──────── Given information
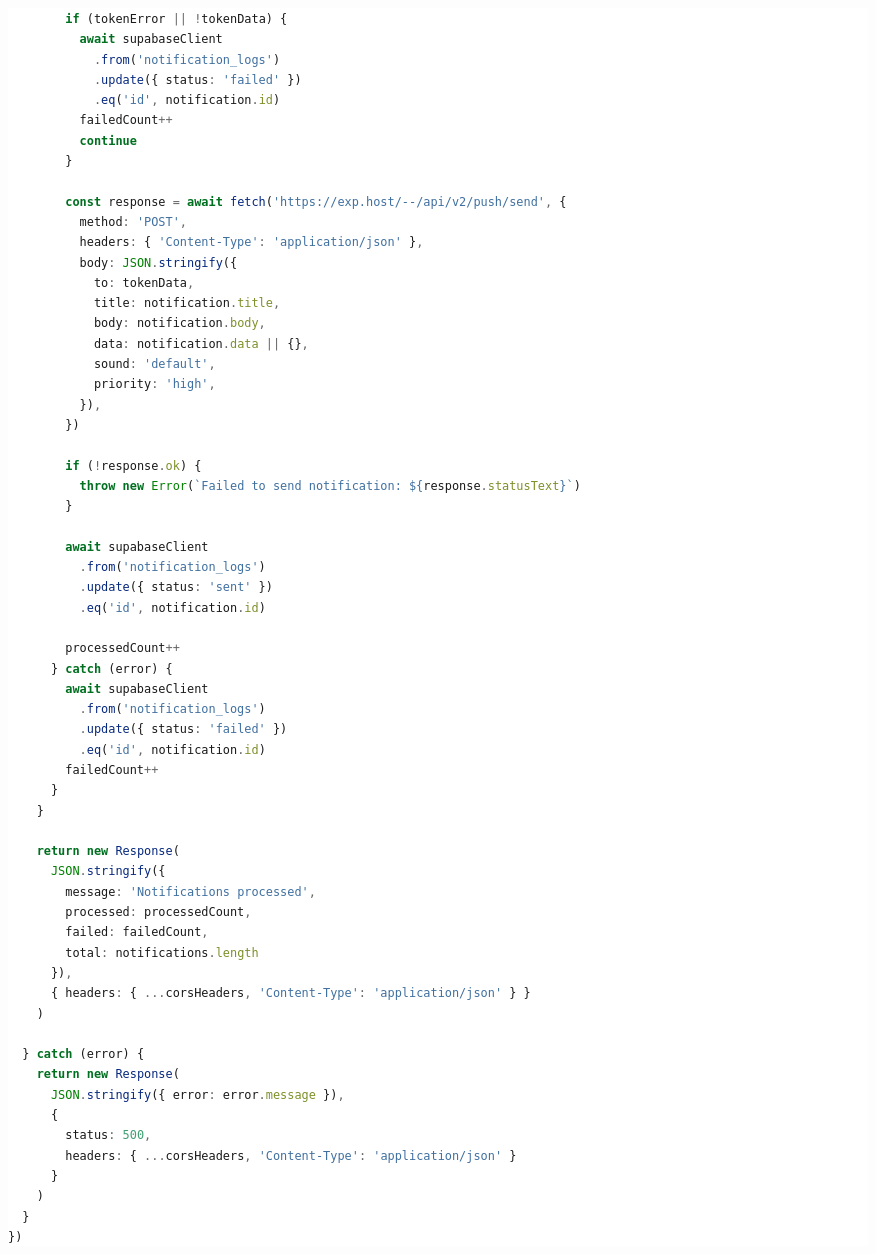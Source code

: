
 ```typescript
        if (tokenError || !tokenData) {
          await supabaseClient
            .from('notification_logs')
            .update({ status: 'failed' })
            .eq('id', notification.id)
          failedCount++
          continue
        }

        const response = await fetch('https://exp.host/--/api/v2/push/send', {
          method: 'POST',
          headers: { 'Content-Type': 'application/json' },
          body: JSON.stringify({
            to: tokenData,
            title: notification.title,
            body: notification.body,
            data: notification.data || {},
            sound: 'default',
            priority: 'high',
          }),
        })

        if (!response.ok) {
          throw new Error(`Failed to send notification: ${response.statusText}`)
        }

        await supabaseClient
          .from('notification_logs')
          .update({ status: 'sent' })
          .eq('id', notification.id)

        processedCount++
      } catch (error) {
        await supabaseClient
          .from('notification_logs')
          .update({ status: 'failed' })
          .eq('id', notification.id)
        failedCount++
      }
    }

    return new Response(
      JSON.stringify({
        message: 'Notifications processed',
        processed: processedCount,
        failed: failedCount,
        total: notifications.length
      }),
      { headers: { ...corsHeaders, 'Content-Type': 'application/json' } }
    )

  } catch (error) {
    return new Response(
      JSON.stringify({ error: error.message }),
      { 
        status: 500,
        headers: { ...corsHeaders, 'Content-Type': 'application/json' } 
      }
    )
  }
})
```
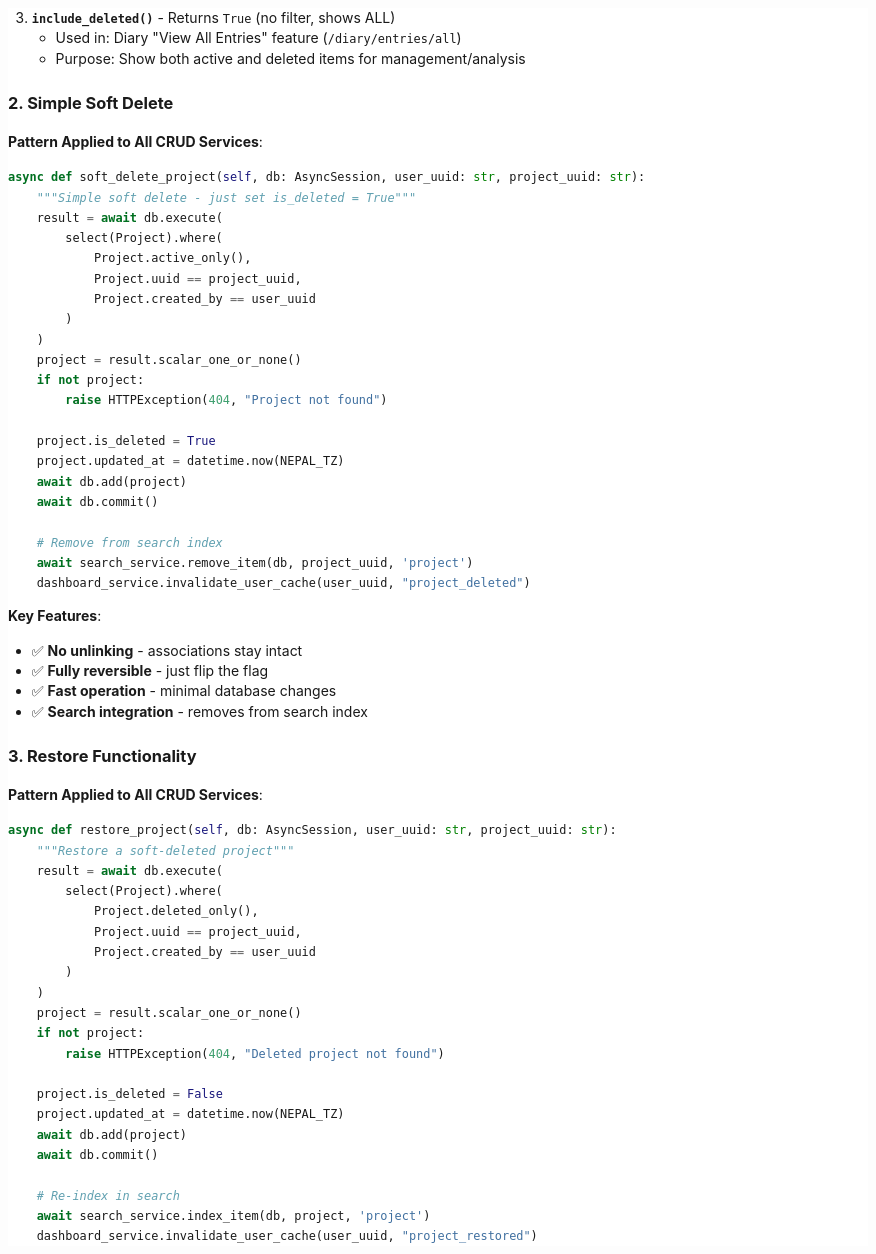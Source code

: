 3. **`include_deleted()`** - Returns `True` (no filter, shows ALL)
   - Used in: Diary "View All Entries" feature (`/diary/entries/all`)
   - Purpose: Show both active and deleted items for management/analysis

### 2. Simple Soft Delete

**Pattern Applied to All CRUD Services**:

```python
async def soft_delete_project(self, db: AsyncSession, user_uuid: str, project_uuid: str):
    """Simple soft delete - just set is_deleted = True"""
    result = await db.execute(
        select(Project).where(
            Project.active_only(),
            Project.uuid == project_uuid,
            Project.created_by == user_uuid
        )
    )
    project = result.scalar_one_or_none()
    if not project:
        raise HTTPException(404, "Project not found")
    
    project.is_deleted = True
    project.updated_at = datetime.now(NEPAL_TZ)
    await db.add(project)
    await db.commit()
    
    # Remove from search index
    await search_service.remove_item(db, project_uuid, 'project')
    dashboard_service.invalidate_user_cache(user_uuid, "project_deleted")
```

**Key Features**:
- ✅ **No unlinking** - associations stay intact
- ✅ **Fully reversible** - just flip the flag
- ✅ **Fast operation** - minimal database changes
- ✅ **Search integration** - removes from search index

### 3. Restore Functionality

**Pattern Applied to All CRUD Services**:

```python
async def restore_project(self, db: AsyncSession, user_uuid: str, project_uuid: str):
    """Restore a soft-deleted project"""
    result = await db.execute(
        select(Project).where(
            Project.deleted_only(),
            Project.uuid == project_uuid,
            Project.created_by == user_uuid
        )
    )
    project = result.scalar_one_or_none()
    if not project:
        raise HTTPException(404, "Deleted project not found")
    
    project.is_deleted = False
    project.updated_at = datetime.now(NEPAL_TZ)
    await db.add(project)
    await db.commit()
    
    # Re-index in search
    await search_service.index_item(db, project, 'project')
    dashboard_service.invalidate_user_cache(user_uuid, "project_restored")
```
────────────────
State only the number of lines above that contain the word "failedCount".

- **Exercise response**: 3